**Work to complete**
The pictures in the data below are to be omitted; all else must be duplicated exactly.

**Saved entries**
■ ■ ■ ■ ■

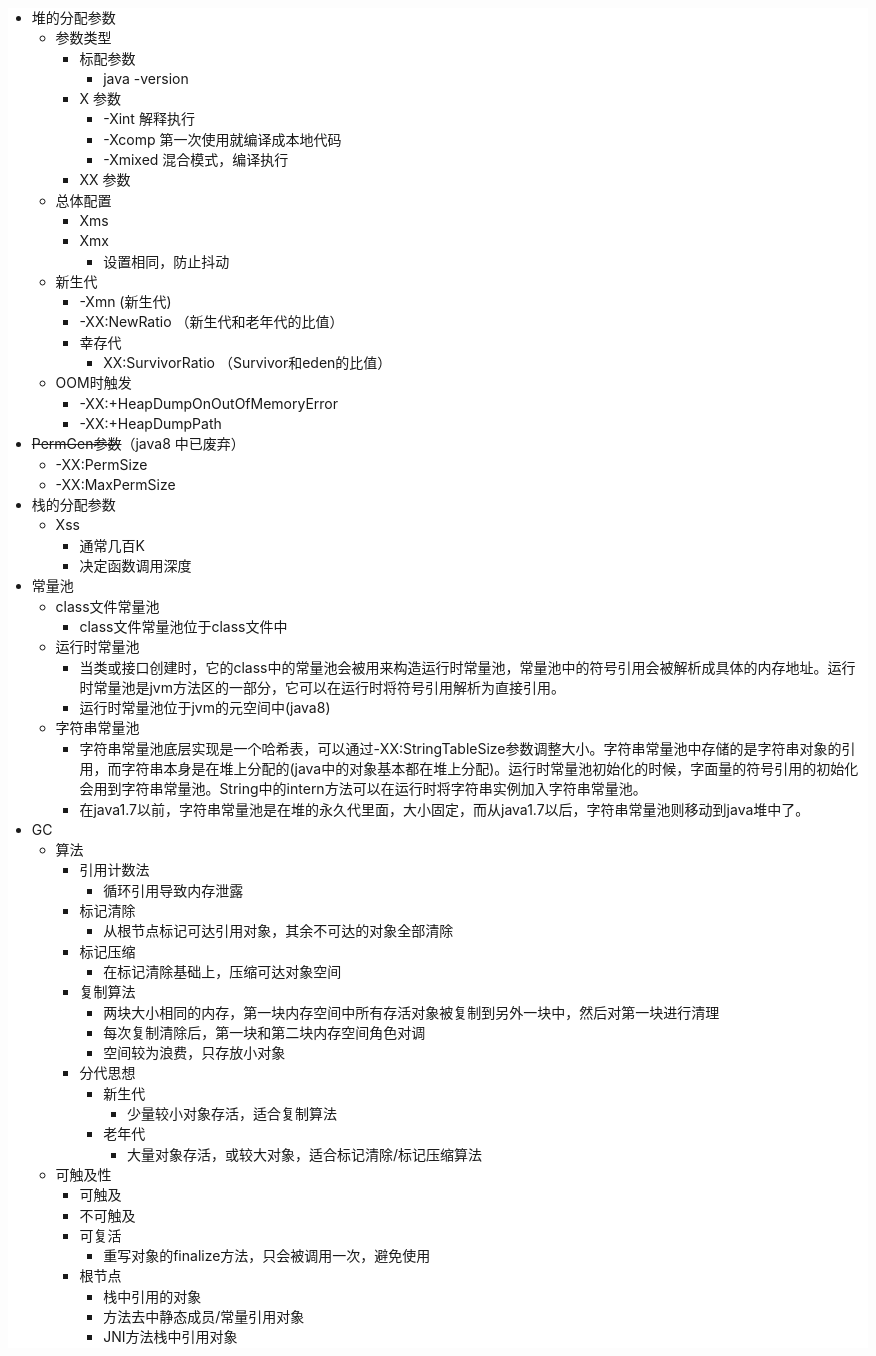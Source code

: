   - 堆的分配参数
    - 参数类型
      - 标配参数
        - java -version
      - X 参数
        - -Xint 解释执行
        - -Xcomp 第一次使用就编译成本地代码
        - -Xmixed 混合模式，编译执行
      - XX 参数
    - 总体配置
      - Xms
      - Xmx
        - 设置相同，防止抖动
    - 新生代
      - -Xmn (新生代)
      - -XX:NewRatio （新生代和老年代的比值）
      - 幸存代
        - XX:SurvivorRatio （Survivor和eden的比值）
    - OOM时触发
      - -XX:+HeapDumpOnOutOfMemoryError
      - -XX:+HeapDumpPath
  - ~~PermGen参数~~（java8 中已废弃）
    - -XX:PermSize
    - -XX:MaxPermSize
  - 栈的分配参数
    - Xss
      - 通常几百K
      - 决定函数调用深度
  - 常量池
    - class文件常量池
      - class文件常量池位于class文件中
    - 运行时常量池
      - 当类或接口创建时，它的class中的常量池会被用来构造运行时常量池，常量池中的符号引用会被解析成具体的内存地址。运行时常量池是jvm方法区的一部分，它可以在运行时将符号引用解析为直接引用。
      - 运行时常量池位于jvm的元空间中(java8)
    - 字符串常量池
      - 字符串常量池底层实现是一个哈希表，可以通过-XX:StringTableSize参数调整大小。字符串常量池中存储的是字符串对象的引用，而字符串本身是在堆上分配的(java中的对象基本都在堆上分配)。运行时常量池初始化的时候，字面量的符号引用的初始化会用到字符串常量池。String中的intern方法可以在运行时将字符串实例加入字符串常量池。
      - 在java1.7以前，字符串常量池是在堆的永久代里面，大小固定，而从java1.7以后，字符串常量池则移动到java堆中了。
- GC
  - 算法
      - 引用计数法
        - 循环引用导致内存泄露
      - 标记清除
        - 从根节点标记可达引用对象，其余不可达的对象全部清除
      - 标记压缩
        - 在标记清除基础上，压缩可达对象空间
      - 复制算法
        - 两块大小相同的内存，第一块内存空间中所有存活对象被复制到另外一块中，然后对第一块进行清理
        - 每次复制清除后，第一块和第二块内存空间角色对调
        - 空间较为浪费，只存放小对象
      - 分代思想
        - 新生代
          - 少量较小对象存活，适合复制算法
        - 老年代
          - 大量对象存活，或较大对象，适合标记清除/标记压缩算法
  - 可触及性
    - 可触及
    - 不可触及
    - 可复活
      - 重写对象的finalize方法，只会被调用一次，避免使用
    - 根节点
      - 栈中引用的对象
      - 方法去中静态成员/常量引用对象
      - JNI方法栈中引用对象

■ ■ ■ ■ ■

**Solution to the problem**
Source code

:   - 堆的分配参数
    - 参数类型
      - 标配参数
        - java -version
      - X 参数
        - -Xint 解释执行
        - -Xcomp 第一次使用就编译成本地代码
        - -Xmixed 混合模式，编译执行
      - XX 参数
    - 总体配置
      - Xms
      - Xmx
        - 设置相同，防止抖动
    - 新生代
      - -Xmn (新生代)
      - -XX:NewRatio （新生代和老年代的比值）
      - 幸存代
        - XX:SurvivorRatio （Survivor和eden的比值）
    - OOM时触发
      - -XX:+HeapDumpOnOutOfMemoryError
      - -XX:+HeapDumpPath
  - ~~PermGen参数~~（java8 中已废弃）
    - -XX:PermSize
    - -XX:MaxPermSize
  - 栈的分配参数
    - Xss
      - 通常几百K
      - 决定函数调用深度
  - 常量池
    - class文件常量池
      - class文件常量池位于class文件中
    - 运行时常量池
      - 当类或接口创建时，它的class中的常量池会被用来构造运行时常量池，常量池中的符号引用会被解析成具体的内存地址。运行时常量池是jvm方法区的一部分，它可以在运行时将符号引用解析为直接引用。
      - 运行时常量池位于jvm的元空间中(java8)
    - 字符串常量池
      - 字符串常量池底层实现是一个哈希表，可以通过-XX:StringTableSize参数调整大小。字符串常量池中存储的是字符串对象的引用，而字符串本身是在堆上分配的(java中的对象基本都在堆上分配)。运行时常量池初始化的时候，字面量的符号引用的初始化会用到字符串常量池。String中的intern方法可以在运行时将字符串实例加入字符串常量池。
      - 在java1.7以前，字符串常量池是在堆的永久代里面，大小固定，而从java1.7以后，字符串常量池则移动到java堆中了。
- GC
  - 算法
      - 引用计数法
        - 循环引用导致内存泄露
      - 标记清除
        - 从根节点标记可达引用对象，其余不可达的对象全部清除
      - 标记压缩
        - 在标记清除基础上，压缩可达对象空间
      - 复制算法
        - 两块大小相同的内存，第一块内存空间中所有存活对象被复制到另外一块中，然后对第一块进行清理
        - 每次复制清除后，第一块和第二块内存空间角色对调
        - 空间较为浪费，只存放小对象
      - 分代思想
        - 新生代
          - 少量较小对象存活，适合复制算法
        - 老年代
          - 大量对象存活，或较大对象，适合标记清除/标记压缩算法
  - 可触及性
    - 可触及
    - 不可触及
    - 可复活
      - 重写对象的finalize方法，只会被调用一次，避免使用
    - 根节点
      - 栈中引用的对象
      - 方法去中静态成员/常量引用对象
      - JNI方法栈中引用对象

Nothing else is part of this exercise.